Yes, that Seymour Hersh—the 88-year-old Pulitzer-winning investigative reporter, best known for uncovering the My Lai Massacre in Vietnam and the Abu Ghraib prison abuses in Iraq. And now, in the summer of 2025, the veteran journalist has done it again—beating major media outlets and intelligence briefings by publishing details of the Trump administration's plan to bomb Iran's nuclear facilities, nearly 48 hours before the world knew it had actually happened.
The Scoop
On June 19, Hersh published a detailed report via his Substack newsletter, claiming that US B-2 bombers and naval platforms were preparing a "coordinated assault" on Iran's underground nuclear sites at Fordow, Natanz, and Isfahan. The piece cited unnamed sources in the intelligence community who warned that the operation was imminent and being conducted with minimal oversight from Congress or America's NATO allies.

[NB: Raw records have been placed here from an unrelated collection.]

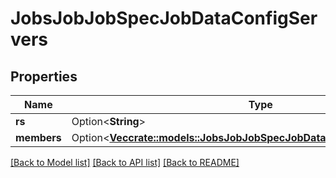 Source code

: # JobsJobJobSpecJobDataConfigServers

## Properties

Name | Type | Description | Notes
------------ | ------------- | ------------- | -------------
**rs** | Option<**String**> |  | [optional]
**members** | Option<[**Vec<crate::models::JobsJobJobSpecJobDataConfigServersMembers>**](Jobs_job_job_spec_job_data_config_servers_members.md)> |  | [optional]

[[Back to Model list]](../README.md#documentation-for-models) [[Back to API list]](../README.md#documentation-for-api-endpoints) [[Back to README]](../README.md)


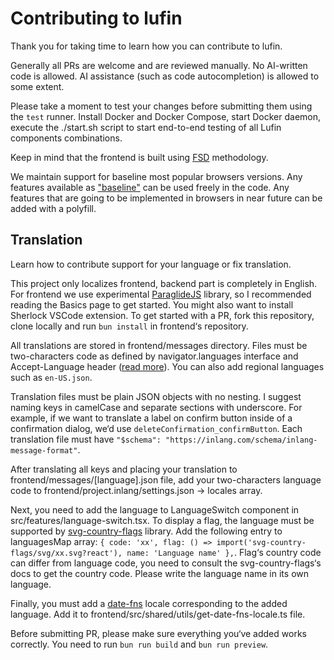 # Contributing to lufin

Thank you for taking time to learn how you can contribute to lufin.

Generally all PRs are welcome and are reviewed manually. No AI-written code is allowed. AI assistance (such as code autocompletion) is allowed to some extent.

Please take a moment to test your changes before submitting them using the `test` runner. Install Docker and Docker Compose, start Docker daemon, execute the ./start.sh script to start end-to-end testing of all Lufin components combinations.

Keep in mind that the frontend is built using [FSD](https://feature-sliced.design/) methodology.

We maintain support for baseline most popular browsers versions. Any features available as ["baseline"](https://web-platform-dx.github.io/web-features/) can be used freely in the code. Any features that are going to be implemented in browsers in near future can be added with a polyfill.

## Translation

Learn how to contribute support for your language or fix translation.

This project only localizes frontend, backend part is completely in English. For frontend we use experimental [ParaglideJS](https://inlang.com/m/gerre34r/library-inlang-paraglideJs) library, so I recommended reading the Basics page to get started. You might also want to install Sherlock VSCode extension. To get started with a PR, fork this repository, clone locally and run `bun install` in frontend‘s repository.

All translations are stored in frontend/messages directory. Files must be two-characters code as defined by navigator.languages interface and Accept-Language header ([read more](https://inlang.com/m/gerre34r/library-inlang-paraglideJs/strategy#preferredlanguage)). You can also add regional languages such as `en-US.json`.

Translation files must be plain JSON objects with no nesting. I suggest naming keys in camelCase and separate sections with underscore. For example, if we want to translate a label on confirm button inside of a confirmation dialog, we‘d use `deleteConfirmation_confirmButton`. Each translation file must have `"$schema": "https://inlang.com/schema/inlang-message-format"`.

After translating all keys and placing your translation to frontend/messages/\[language\].json file, add your two-characters language code to frontend/project.inlang/settings.json -> locales array.

Next, you need to add the language to LanguageSwitch component in src/features/language-switch.tsx. To display a flag, the language must be supported by [svg-country-flags](https://github.com/hampusborgos/country-flags/tree/main/svg) library. Add the following entry to languagesMap array: `{ code: 'xx', flag: () => import('svg-country-flags/svg/xx.svg?react'), name: 'Language name' },`. Flag‘s country code can differ from language code, you need to consult the svg-country-flags‘s docs to get the country code. Please write the language name in its own language.

Finally, you must add a [date-fns](https://date-fns.org/v4.1.0/docs/I18n) locale corresponding to the added language. Add it to frontend/src/shared/utils/get-date-fns-locale.ts file.

Before submitting PR, please make sure everything you‘ve added works correctly. You need to run `bun run build` and `bun run preview`. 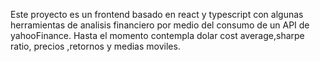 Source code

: Este proyecto es un frontend basado en react y typescript con algunas herramientas de analisis financiero por medio del consumo de un API de yahooFinance.
Hasta el momento contempla dolar cost average,sharpe ratio, precios ,retornos y medias moviles.
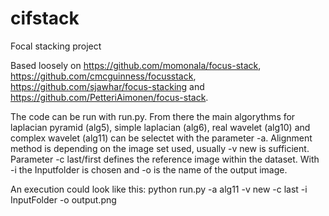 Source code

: # cifstack
Focal stacking project

Based loosely on https://github.com/momonala/focus-stack, https://github.com/cmcguinness/focusstack, https://github.com/sjawhar/focus-stacking and https://github.com/PetteriAimonen/focus-stack.

The code can be run with run.py. 
From there the main algorythms for laplacian pyramid (alg5), simple laplacian (alg6), real wavelet (alg10) and complex wavelet (alg11) can be selectet with the parameter -a.
Alignment method is depending on the image set used, usually -v new is sufficient.
Parameter -c last/first defines the reference image within the dataset.
With -i the Inputfolder is chosen and -o is the name of the output image.

An execution could look like this: python run.py -a alg11 -v new -c last -i InputFolder -o output.png

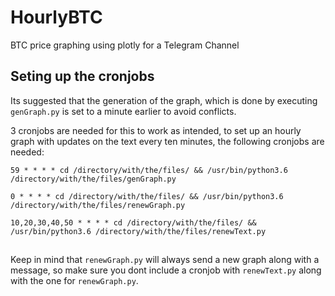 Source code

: # HourlyBTC
BTC price graphing using plotly for a Telegram Channel

## Seting up the cronjobs

Its suggested that the generation of the graph, which is done by executing `genGraph.py` is set to a minute earlier to avoid conflicts.

3 cronjobs are needed for this to work as intended, to set up an hourly graph with updates on the text every ten minutes, the following cronjobs are needed:

`59 * * * * cd /directory/with/the/files/ && /usr/bin/python3.6 /directory/with/the/files/genGraph.py`

`0 * * * * cd /directory/with/the/files/ && /usr/bin/python3.6 /directory/with/the/files/renewGraph.py`

`10,20,30,40,50 * * * * cd /directory/with/the/files/ && /usr/bin/python3.6 /directory/with/the/files/renewText.py`

## 

Keep in mind that `renewGraph.py` will always send a new graph along with a message, so make sure you dont include a cronjob with `renewText.py` along with the one for `renewGraph.py`.
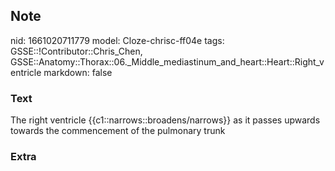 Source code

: ## Note
nid: 1661020711779
model: Cloze-chrisc-ff04e
tags: GSSE::!Contributor::Chris_Chen, GSSE::Anatomy::Thorax::06._Middle_mediastinum_and_heart::Heart::Right_ventricle
markdown: false

### Text
<div class='toggle'>
  The right ventricle {{c1::narrows::broadens/narrows}} as it
  passes upwards towards the commencement of the pulmonary trunk
</div>

### Extra

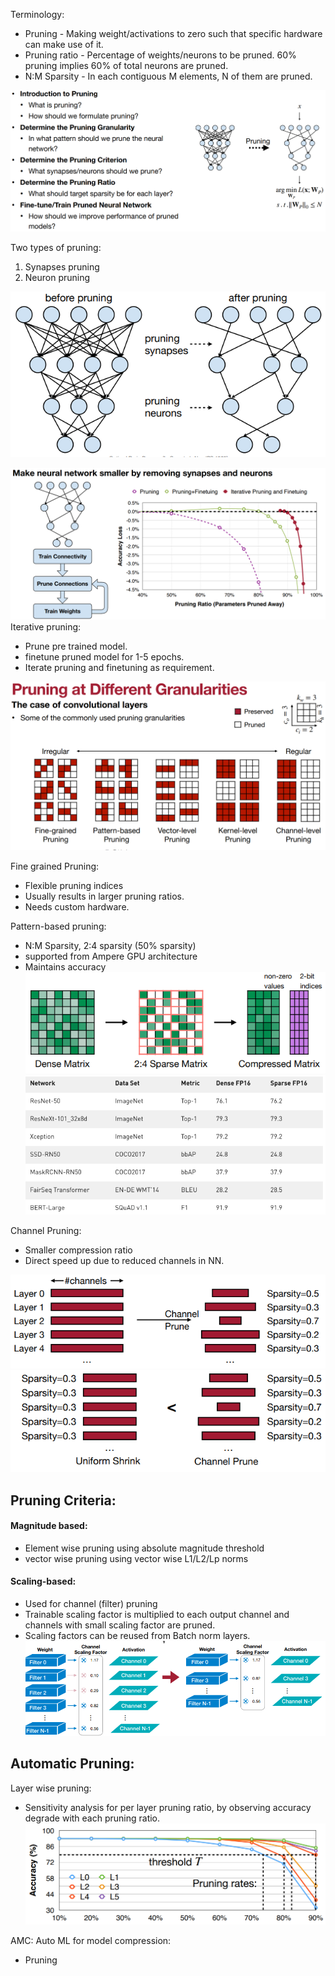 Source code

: Terminology:
- Pruning - Making weight/activations to zero such that specific hardware can make use of it.
- Pruning ratio - Percentage of weights/neurons to be pruned. 60% pruning implies 60% of total neurons are pruned.
- N:M Sparsity - In each contiguous M elements, N of them are pruned.

![](attachments/Pasted%20image%2020240704110201.png)

Two types of pruning:
1. Synapses pruning
2. Neuron pruning

![](attachments/Pasted%20image%2020240704105958.png)


![](attachments/Pasted%20image%2020240704110036.png)
Iterative pruning:
- Prune pre trained model.
- finetune pruned model for 1-5 epochs.
- Iterate pruning and finetuning as requirement.

![](attachments/Pasted%20image%2020240704110219.png)

Fine grained Pruning:
- Flexible pruning indices
- Usually results in larger pruning ratios.
- Needs custom hardware.

Pattern-based pruning:
- N:M Sparsity, 2:4 sparsity (50% sparsity)
- supported from Ampere GPU architecture
- Maintains accuracy
![](attachments/Pasted%20image%2020240704125201.png)
![](attachments/Pasted%20image%2020240704125326.png)

Channel Pruning:
- Smaller compression ratio
- Direct speed up due to reduced channels in NN.

![](attachments/Pasted%20image%2020240704125646.png)
![](attachments/Pasted%20image%2020240704125721.png)

## Pruning Criteria:

#### Magnitude based:
- Element wise pruning using absolute magnitude threshold
- vector wise pruning using vector wise L1/L2/Lp norms

#### Scaling-based:
- Used for channel (filter) pruning
- Trainable scaling factor is multiplied to each output channel and channels with small scaling factor are pruned.
- Scaling factors can be reused from Batch norm layers.
![](attachments/Pasted%20image%2020240704130512.png)


## Automatic Pruning:

Layer wise pruning:
- Sensitivity analysis for per layer pruning ratio, by observing accuracy degrade with each pruning ratio.
![](attachments/Pasted%20image%2020240704151409.png)

AMC: Auto ML for model compression:
- Pruning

At the time, most dismissed it as another speculative post from a journalist long estranged from the legacy media. But by June 22, when US President Donald Trump went on record confirming the strikes—calling the targets 'obliterated'—Hersh had already been vindicated.
The Attack
The strikes, launched late on June 21, targeted three high-profile Iranian nuclear facilities. While initial reports from state media in Iran downplayed the damage, satellite imagery and eyewitness accounts suggested precision airstrikes had indeed hit deep underground bunkers at Fordow and Natanz, as well as key infrastructure in Isfahan.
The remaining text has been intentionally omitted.